Relationship between socio-demographic factors and beliefs/ attitudes to mental Illness variables

Significant relationships were found between some socio-demographic factors and attitudinal variables. Occupation, that is the type of health profession, had significant relationship with perceived causes of MI (X2 =48.62, df=30), effective treatment option for MI (X2 =59.01, df=25), prevention of MI (X2 =81.48, df=45) and relating with a MIP (X2 =56.91, df=45) all at p<0.05. Significant relationship was also found between sex and effective treatment option for MI (X2 =11.99, df=5) and relating with MIPs (X2 =17.49, df=9) at p<0.05. Educational qualification had significant relationship with only relating with MIPs (X2 =56.30, df=36), p<0.05.

Discussion

Unlike most previous studies in Nigeria that were community-based, our study attempted to evaluate the attitudes of non-psychiatric health workers to MI in a teaching hospital. Close to two-thirds of the respondents, especially doctors attributed causes of MI to scientific factors such as genetic inheritance. This is not surprising given the clinical background of such respondents. However, most non-clinicians attributed causes of MI to supernatural/ psychosocial factors, and this is in keeping with findings from most previous community-based studies in Nigeria [5,7].
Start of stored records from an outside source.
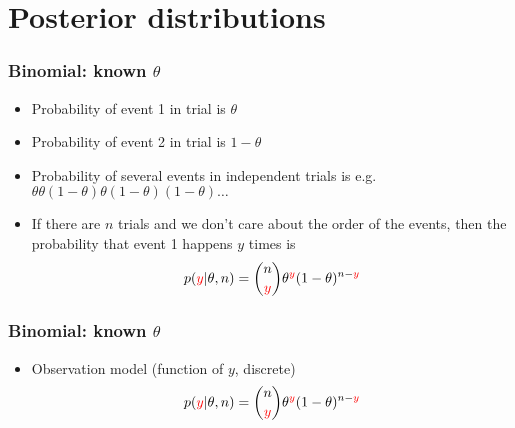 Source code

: \documentclass[10pt]{beamer}
\begin{document}
\section{Posterior distributions}

\begin{frame}
  \frametitle{Binomial: known $\theta$}

  \begin{itemize}
  \item Probability of event 1 in trial is $\theta$
  \item<2-> Probability of event 2 in trial is $1-\theta$
  \item<3-> Probability of several events in independent trials is e.g.\\
    $\theta\theta(1-\theta)\theta(1-\theta)(1-\theta)\ldots$
  \item<4-> If there are $n$ trials and we don't care about the order
    of the events, then the probability that event 1 happens {\color{red}$y$} times
    is
    \begin{align*}
      p({\color{red}y}|\theta,n) = \binom{n}{{\color{red}y}} \theta^{\color{red}y}(1-\theta)^{n-{\color{red}y}}
    \end{align*}
  \end{itemize}

\end{frame}

\begin{frame}
  \frametitle{Binomial: known $\theta$}

  \begin{itemize}
  \item {\color{blue}Observation model} (function of {\color{red} $y$}, discrete)
    \begin{align*}
      p({\color{red}y}|\theta,n) = \binom{n}{{\color{red}y}} \theta^{\color{red}y}(1-\theta)^{n-{\color{red}y}}
    \end{align*}
  \end{itemize}

  \begin{center}
  \end{center}
\end{frame}
\end{document}
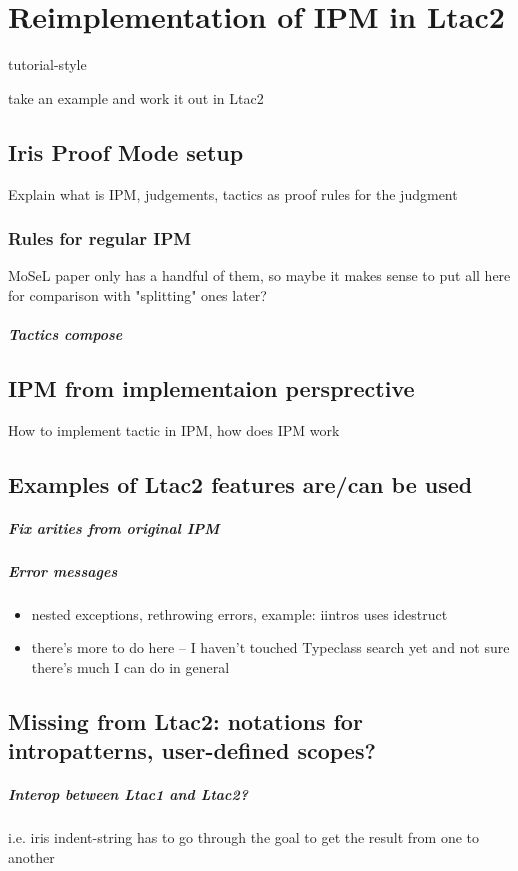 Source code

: \chapter{Reimplementation of IPM in Ltac2}

tutorial-style

take an example and work it out in Ltac2

\section{Iris Proof Mode setup}

Explain what is IPM, judgements, tactics as proof rules for the judgment

\subsection{Rules for regular IPM}

MoSeL paper only has a handful of them, so maybe it makes sense to put all here for comparison with "splitting" ones later?

\paragraph{Tactics compose}

\section{IPM from implementaion persprective}

How to implement tactic in IPM, how does IPM work

\section{Examples of Ltac2 features are/can be used}

\paragraph{Fix arities from original IPM}

\paragraph{Error messages}

\begin{itemize}
\item nested exceptions, rethrowing errors, example: iintros uses idestruct
\item there's more to do here -- I haven't touched Typeclass search yet and not sure there's much I can do in general
\end{itemize}

\section{Missing from Ltac2: notations for intropatterns, user-defined scopes?}

\paragraph{Interop between Ltac1 and Ltac2?}
i.e. iris indent-string has to go through the goal to get the result from one to another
Most respondents (84.6%) believed in the effectiveness of orthodox medical care; and 26.0% attributed effective treatment of MI to fasting and prayer. This finding supports the fact that Nigerians irrespective of their educational qualification and occupation are known to be religious. When confronted with serious illnesses, such as psychotic disorders, most resort to spiritual intervention for their healing; orthodox psychiatric management becomes the last resort when spiritual interventions fail [10,11].
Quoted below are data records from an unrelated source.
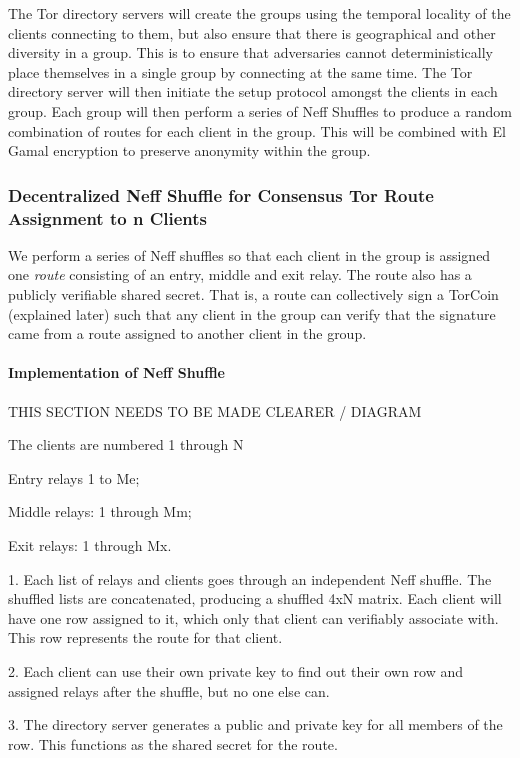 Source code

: The Tor directory servers will create the groups using the temporal locality of the clients connecting to them, but also ensure that there is geographical and other diversity in a group. This is to ensure that adversaries cannot deterministically place themselves in a single group by connecting at the same time.
The Tor directory server will then initiate the setup protocol amongst the clients in each group. Each group will then perform a series of Neff Shuffles to produce a random combination of routes for each client in the group. This will be combined with El Gamal encryption to preserve anonymity within the group.

\subsubsection{Decentralized Neff Shuffle for Consensus Tor Route Assignment to n Clients}
We perform a series of Neff shuffles so that each client in the group is assigned one \textit{route} consisting of an entry, middle and exit relay. The route also has a publicly verifiable shared secret. That is, a route can collectively sign a TorCoin (explained later) such that any client in the group can verify that the signature came from a route assigned to another client in the group.

\paragraph{Implementation of Neff Shuffle}

THIS SECTION NEEDS TO BE MADE CLEARER / DIAGRAM

The clients are numbered 1 through N

Entry relays 1 to Me; 

Middle relays: 1 through Mm; 

Exit relays: 1 through Mx.

1.  Each list of relays and clients goes through an independent Neff shuffle. The shuffled lists are concatenated, producing a shuffled 4xN matrix. Each client will have one row assigned to it, which only that client can verifiably associate with. This row represents the route for that client.

2.  Each client can use their own private key to find out their own row and assigned relays after the shuffle, but no one else can.

3.  The directory server generates a public and private key for all members of the row. This functions as the shared secret for the route.

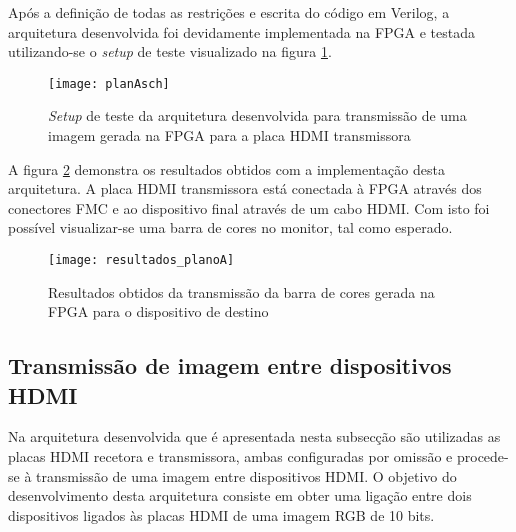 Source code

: Após a definição de todas as restrições e escrita do código em Verilog, a arquitetura desenvolvida foi devidamente implementada na FPGA e testada utilizando-se o \textit{setup} de teste visualizado na figura \ref{fig:planA_sch}.

\begin{figure}[h!]
	\begin{center}
		\leavevmode
		\texttt{[image: planAsch]}
		\caption{\textit{Setup} de teste da arquitetura desenvolvida para transmissão de uma imagem gerada na FPGA para a placa HDMI transmissora}
		\label{fig:planA_sch}
	\end{center}
\end{figure}

A figura \ref{fig:resultados_planoA} demonstra os resultados obtidos com a implementação desta arquitetura. A placa HDMI transmissora está conectada à FPGA através dos conectores FMC e ao dispositivo final através de um cabo HDMI. Com isto foi possível visualizar-se uma barra de cores no monitor, tal como esperado.

\begin{figure}[h!]
	\begin{center}
		\leavevmode
		\texttt{[image: resultados\_planoA]}
		\caption[Resultados obtidos da transmissão da barra de cores gerada na FPGA para o dispositivo de destino]{Resultados obtidos da transmissão da barra de cores gerada na FPGA para o dispositivo de destino}
		\label{fig:resultados_planoA}
	\end{center}
\end{figure}


\begin{center}
\end{center}



\subsection{Transmissão de imagem entre dispositivos HDMI} \label{subsub:planB}

Na arquitetura desenvolvida que é apresentada nesta subsecção são utilizadas as placas HDMI recetora e transmissora, ambas configuradas por omissão e procede-se à transmissão de uma imagem entre dispositivos HDMI. O objetivo do desenvolvimento desta arquitetura consiste em obter uma ligação entre dois dispositivos ligados às placas HDMI de uma imagem RGB de 10 bits.

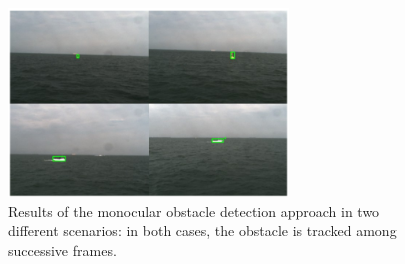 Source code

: \documentclass[12pt]{article}
\begin{document}
      \begin{figure}
            \centering
            \includegraphics[height=5cm]{./Images/Wang/monocular}
            \caption{Results of the monocular obstacle detection approach in two different scenarios: in both cases, the obstacle is tracked among successive frames.}
            \label{fig:monocular}
      \end{figure}
\end{document}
Varying shades of social distance and stigmatizing relationship with  MIPs were given by our subjects; and this is similar to findings from previous community-based studies in Nigeria [5,7,12]. Similar stigmatizing attitudes towards  MIPs have also been reported among non-psychiatric doctors and even among mental health professionals in Europe, but psychiatrists were found to exhibit greater advocacy for mental health care than their non-psychiatric counterparts [8,9]. In our study, the observed stigmatizing attitudes of the non-psychiatric health workers may lead to unwillingness to look after patients with concurrent physical and psychiatric disorders, as found in previous studies [13].

Conclusion

In this study, our subjects showed varying shades of negative attitudes towards the MIP. It is thus concluded that to reduce stigma against MI in Nigeria, health workers need to undergo a psycho-educational programme in Continuing Medical Education.